This blog provides information, stories, links and events relating to and promoting the history of the Wimmera district.
Any additional information, via Comments, is welcomed.



Showing posts with label railways. Show all posts
Showing posts with label railways. Show all posts

Sunday, 3 October 2021

Looking into Inquests

 A great online zoom session today as part of the Melbourne Writers Festival - Gideon Haig: The literature of Inquests (sub-titled 'The wife's gone, the kids are dead')

Author and journalist Gideon Haigh described the history, mystery and literature of inquests, and why they are sometimes more powerful than fiction, and why they can reveal as much about the way a person lived as how they died.

Gideon Haigh has contributed to more than 100 newspapers and magazines, and published more than 40 books. He has won Premier’s Literary Awards in three states, two Waverley Library Prizes and a Ned Kelly Award for True Crime. 

Gideon related facts, and photos, from a number of inquests that had resulted from murders, suicides and accidents, and of particular local interest one was from the bus crash in Horsham. In February 1951 a railway locomotive struck a tour bus on the Dimboola Road level-crossing.

 

There was newspaper coverage of the crash nationally (you can check them out on Trove) and if you can find a copy there was also a commemorative page in the 'Wimmera Mail Times' of June 20, 2007.

The level crossing no longer exists, as the Carpolac rail-line to Natimuk closed in 1986, but you can still see the rail corridor alongside the Horsham College oval. There is a monument to the event next to the footpath at the site.


Back to Gideon's talk, he gave a brief explanation, from the inquest files, of how the crash occurred, along with some of the photographs of the tour bus from the file. 

'The Literature of Inquests' was not morbid, but engrossing and a real insight into the role inquests play in life and death and in history.

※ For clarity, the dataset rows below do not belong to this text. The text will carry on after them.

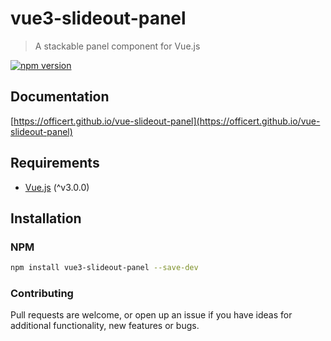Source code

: # vue3-slideout-panel
> A stackable panel component for Vue.js

[![npm version](https://badge.fury.io/js/vue2-slideout-panel.svg)](https://badge.fury.io/js/vue2-slideout-panel)

## Documentation
[https://officert.github.io/vue-slideout-panel](https://officert.github.io/vue-slideout-panel)

## Requirements
* [Vue.js](http://vuejs.org/) (^v3.0.0)

## Installation

### NPM

```bash
npm install vue3-slideout-panel --save-dev
```

### Contributing

Pull requests are welcome, or open up an issue if you have ideas for additional functionality, new features or bugs.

Here is a link to the session and a warning - as mentioned, it does include photographs from inquests, that some may find disturbing.

Still with inquests, PROV have also published the article 'Untimely Ends' on place, kin and culture in coronial inquests. 

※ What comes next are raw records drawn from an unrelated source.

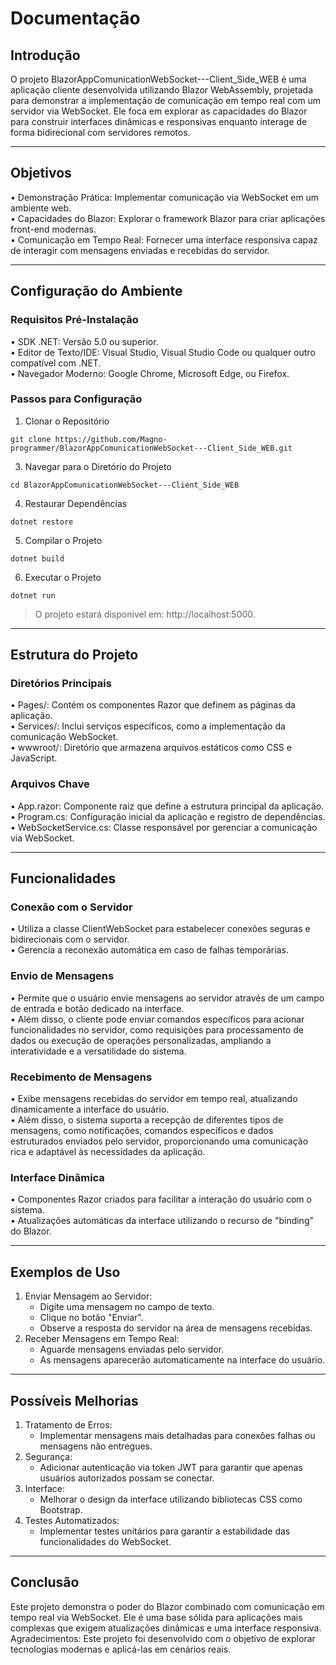 # Documentação

## Introdução
O projeto BlazorAppComunicationWebSocket---Client_Side_WEB é uma aplicação cliente desenvolvida utilizando Blazor WebAssembly, projetada para demonstrar a implementação de comunicação em tempo real com um servidor via WebSocket. Ele foca em explorar as capacidades do Blazor para construir interfaces dinâmicas e responsivas enquanto interage de forma bidirecional com servidores remotos.
________________________________________
## Objetivos
•	Demonstração Prática: Implementar comunicação via WebSocket em um ambiente web.  
•	Capacidades do Blazor: Explorar o framework Blazor para criar aplicações front-end modernas.  
•	Comunicação em Tempo Real: Fornecer uma interface responsiva capaz de interagir com mensagens enviadas e recebidas do servidor.  
________________________________________
## Configuração do Ambiente
### Requisitos Pré-Instalação
•	SDK .NET: Versão 5.0 ou superior.  
•	Editor de Texto/IDE: Visual Studio, Visual Studio Code ou qualquer outro compatível com .NET.  
•	Navegador Moderno: Google Chrome, Microsoft Edge, ou Firefox.  
### Passos para Configuração
1.	Clonar o Repositório
```
git clone https://github.com/Magno-programmer/BlazorAppComunicationWebSocket---Client_Side_WEB.git
```
3.	Navegar para o Diretório do Projeto
```
cd BlazorAppComunicationWebSocket---Client_Side_WEB
```
4.	Restaurar Dependências
```
dotnet restore
```
5.	Compilar o Projeto
```
dotnet build
```
6.	Executar o Projeto
```
dotnet run
```
> O projeto estará disponível em: http://localhost:5000.
________________________________________
## Estrutura do Projeto
### Diretórios Principais
•	Pages/: Contém os componentes Razor que definem as páginas da aplicação.  
•	Services/: Inclui serviços específicos, como a implementação da comunicação WebSocket.  
•	wwwroot/: Diretório que armazena arquivos estáticos como CSS e JavaScript.  
### Arquivos Chave
•	App.razor: Componente raiz que define a estrutura principal da aplicação.  
•	Program.cs: Configuração inicial da aplicação e registro de dependências.  
•	WebSocketService.cs: Classe responsável por gerenciar a comunicação via WebSocket.  
________________________________________
## Funcionalidades
### Conexão com o Servidor
•	Utiliza a classe ClientWebSocket para estabelecer conexões seguras e bidirecionais com o servidor.  
•	Gerencia a reconexão automática em caso de falhas temporárias.  
### Envio de Mensagens
•	Permite que o usuário envie mensagens ao servidor através de um campo de entrada e botão dedicado na interface.  
•	Além disso, o cliente pode enviar comandos específicos para acionar funcionalidades no servidor, como requisições para processamento de dados ou execução de operações personalizadas, ampliando a interatividade e a versatilidade do sistema.  
### Recebimento de Mensagens
•	Exibe mensagens recebidas do servidor em tempo real, atualizando dinamicamente a interface do usuário.  
•	Além disso, o sistema suporta a recepção de diferentes tipos de mensagens, como notificações, comandos específicos e dados estruturados enviados pelo servidor, proporcionando uma comunicação rica e adaptável às necessidades da aplicação.  

### Interface Dinâmica
•	Componentes Razor criados para facilitar a interação do usuário com o sistema.  
•	Atualizações automáticas da interface utilizando o recurso de "binding" do Blazor.  
________________________________________
## Exemplos de Uso
1.	Enviar Mensagem ao Servidor:
    -	Digite uma mensagem no campo de texto.
    - Clique no botão "Enviar".
    - Observe a resposta do servidor na área de mensagens recebidas.
2.	Receber Mensagens em Tempo Real:
    - Aguarde mensagens enviadas pelo servidor.
    - As mensagens aparecerão automaticamente na interface do usuário.
________________________________________
## Possíveis Melhorias
1.	Tratamento de Erros:
    - Implementar mensagens mais detalhadas para conexões falhas ou mensagens não entregues.
2.	Segurança:
    - Adicionar autenticação via token JWT para garantir que apenas usuários autorizados possam se conectar.
3.	Interface:
    - Melhorar o design da interface utilizando bibliotecas CSS como Bootstrap.
4.	Testes Automatizados:
    - Implementar testes unitários para garantir a estabilidade das funcionalidades do WebSocket.
________________________________________
## Conclusão
Este projeto demonstra o poder do Blazor combinado com comunicação em tempo real via WebSocket. Ele é uma base sólida para aplicações mais complexas que exigem atualizações dinâmicas e uma interface responsiva.  
Agradecimentos: Este projeto foi desenvolvido com o objetivo de explorar tecnologias modernas e aplicá-las em cenários reais.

Wednesday, 24 January 2018

From Dimb to Basalt Knob

A retired railway carriage from Dimboola has ended up in the mountains of the Victorian High Country.
The T 101 icewagon railway carriage hut aka Basalt Knob Hut, was built in 1894 at the Pinder & Kelly Newport workshops for the Victorian Railways and de-registered in 1978. In the early 1980s a Dargo timber mill purchased the rolling stock from the Dimboola line for forestry workers accommodation and trucked them to Dargo. 
The carriage was in a Dargo mill when it was bought by Ken Scott from David Coates, who sold it to David Eddy from Deeandal & Sons logging company. 
A logging road was constructed, and a loggers' camp erected at Basalt Knob in 1982. The T 101 icewagon was carted it up to its location up above Talbotville near Blue Rag. When the logging finished all the other carriages forming the logging camp were removed by the mill, but they never got around to removing the T 101 carriage, so T 101 now ‘The Basalt Knob Hut’ is still there offering emergency shelter in the Victorian High Country, at Basalt Knob near the junction of Brewery Creek Track & Ritchie Rd which can be accessed via the Dargo High Plains Rd.
Story and photos from the Victorian High Country Huts Association Facebook page

 Hauled by steam diesel powered locomotives, the ‘T’ insulated ice van carriages had an ice bunker running along the middle of the ceiling that was filled with ice from hatches in the roof. Used to transport refrigerated meat carcasses or other goods that required a cool temperature, their walls were between 4 & 6 inches thick for insulation. The vertical channel at the end was a drain for the ice bunker. All T's in this number group had lever type handbrakes. This series of T vans had a 12 ton capacity. A relic from a bygone age they lasted to the late 70's in "refrigerated" service. (from Victorian Railways Net)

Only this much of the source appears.